第2回ジュブナイル脚本大賞は8月16日締め切りで、120本の応募を頂きました。たくさんのご応募、本当にありがとうございました。全作品を入念に読ませていただき、慎重な審査の結果、以下の5本を第1次審査通過の「ストーリー賞」に選定いたしました。

「軽蔑すべき、人を狂わせる、理解しがたいもの。」京相絵里子
14歳のバレー部員・薫は、同級生らが夢中になっている恋愛には興味がないし、理解も出来ない。ところが、同じバレー部で親友の日菜子が教師の飯沼と付き合っていると知り、薫は自分でも思いがけないほど動揺する。

「怪獣の棲む町」中澤惟
12歳の拓実は、両親の期待が弟ばかりに向かうのが辛くて、田舎の祖父の家で夏休みを過ごすことになった。貯水池に怪獣が住むという噂が流れているが、拓実は信じない。ところが、真衣という少女と出会ったことから、怪獣の真実に迫っていくことになる。

「テイクオーバーゾーン」岩島朋未
母が弟を連れて出て行って以来、沙里は父と暮らしている。いつか家族が元通りになることを願っていた沙里だが、母が再婚を決めたことに衝撃を受ける。母の再婚相手は同じ陸上部のリレーメンバーの雪菜の父だった。母の再婚により、沙里の学校生活は大きく揺れ動く。

「宇宙の落とし物」吉江七恵
中2の春奈は、母の再婚に伴う引っ越しによって、新しい父の連れ子である不良少女の樹里と、「自分は宇宙の落とし物」と主張する不思議な少年・王子と出会う。親に翻弄されながらも、ひたすらに自分の道を見つけようとする、少年少女のひと夏の物語。

「餃子ロック!」森田洋見
ラーメン屋の娘・梢は、賞金50万円に惹かれ、県民ロック甲子園への出場を決め、メンバーを集める。梢は不登校のお嬢様など3人のメンバーを見つけ、バンド名を「餃子ロック」と名付ける。餃子は豚肉+ニラ+にんにく+皮が揃ってはじめて餃子になるからだ。だが、「餃子ロック」は前途多難だった。

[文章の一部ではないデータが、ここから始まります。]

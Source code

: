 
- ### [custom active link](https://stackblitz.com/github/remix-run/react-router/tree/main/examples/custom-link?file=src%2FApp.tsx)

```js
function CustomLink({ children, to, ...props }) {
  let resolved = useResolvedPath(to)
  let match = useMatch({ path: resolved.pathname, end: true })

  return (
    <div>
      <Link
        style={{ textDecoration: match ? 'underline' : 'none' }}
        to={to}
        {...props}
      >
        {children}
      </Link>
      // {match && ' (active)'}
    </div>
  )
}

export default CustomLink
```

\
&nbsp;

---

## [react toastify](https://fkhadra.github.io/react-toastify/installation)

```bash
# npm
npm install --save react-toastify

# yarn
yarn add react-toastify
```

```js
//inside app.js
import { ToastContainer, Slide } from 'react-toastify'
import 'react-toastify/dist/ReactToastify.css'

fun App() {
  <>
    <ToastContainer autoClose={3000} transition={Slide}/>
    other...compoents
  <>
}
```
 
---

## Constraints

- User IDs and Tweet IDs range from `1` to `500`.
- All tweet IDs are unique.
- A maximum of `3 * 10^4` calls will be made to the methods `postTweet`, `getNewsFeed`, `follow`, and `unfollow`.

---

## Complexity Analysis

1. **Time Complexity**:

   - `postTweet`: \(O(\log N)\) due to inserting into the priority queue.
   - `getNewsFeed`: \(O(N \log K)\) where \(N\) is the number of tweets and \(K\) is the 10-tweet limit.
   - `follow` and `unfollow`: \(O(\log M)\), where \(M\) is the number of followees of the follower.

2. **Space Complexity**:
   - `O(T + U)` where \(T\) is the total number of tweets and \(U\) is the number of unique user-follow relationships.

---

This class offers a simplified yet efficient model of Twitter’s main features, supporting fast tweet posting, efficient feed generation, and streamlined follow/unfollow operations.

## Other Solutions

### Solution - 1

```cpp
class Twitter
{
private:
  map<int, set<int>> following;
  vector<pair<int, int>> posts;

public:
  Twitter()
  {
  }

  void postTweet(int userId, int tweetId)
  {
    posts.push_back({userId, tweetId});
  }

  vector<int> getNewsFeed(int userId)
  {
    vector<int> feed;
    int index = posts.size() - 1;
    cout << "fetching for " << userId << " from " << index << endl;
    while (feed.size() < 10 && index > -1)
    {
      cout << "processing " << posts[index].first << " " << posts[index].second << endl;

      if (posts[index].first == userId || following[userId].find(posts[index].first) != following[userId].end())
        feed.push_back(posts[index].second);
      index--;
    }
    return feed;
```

以上の他にも、俳句の魅力に取りつかれていく中学生を描いた「夜に馳せる少女」(福田誠)や、主人公が異星人の少年の死体を隠す顛末を描いた「ライスミルク」(金子友紀)などユニークな作品があり、選考に迷いましたが、登場人物の葛藤のリアルさを優先し、上記の5本を選びました。

今回の応募の特徴としては「主人公の子供が、風変わりな老人や中年に出会って成長していく」という筋立ての作品が非常に多く見受けられました。現代の子供の成長には老人の知恵が必要、というイメージが強いのかも知れません。しかしながら、ジュブナイル映画という領分においては、大人が大きく介在していく物語よりも、子供同士でぶつかり成長していく姿を描いた作品が輝いて見えます。ストーリー賞に選定された5本は、いずれも主要登場人物が思春期年令の子供たちに設定された作品でした。

第1回の応募より、全体的にストーリーのレベルが上がり、破たんしたものが少なく、読み応えのあるものが多かったというのが、審査側の感想です。また最年少の16歳の女性をはじめ、10代20代の応募者が増え、しずる感のあるストーリーがいくつもあり、新しい才能の芽ぶきを感じられました。若い脚本家の発掘を目指すドラマデザイン社としては、たいへん嬉しい傾向でした。

ストーリー賞受賞の5人の方には、これから脚本執筆に入って頂きます。10月上旬には、大賞を発表いたします。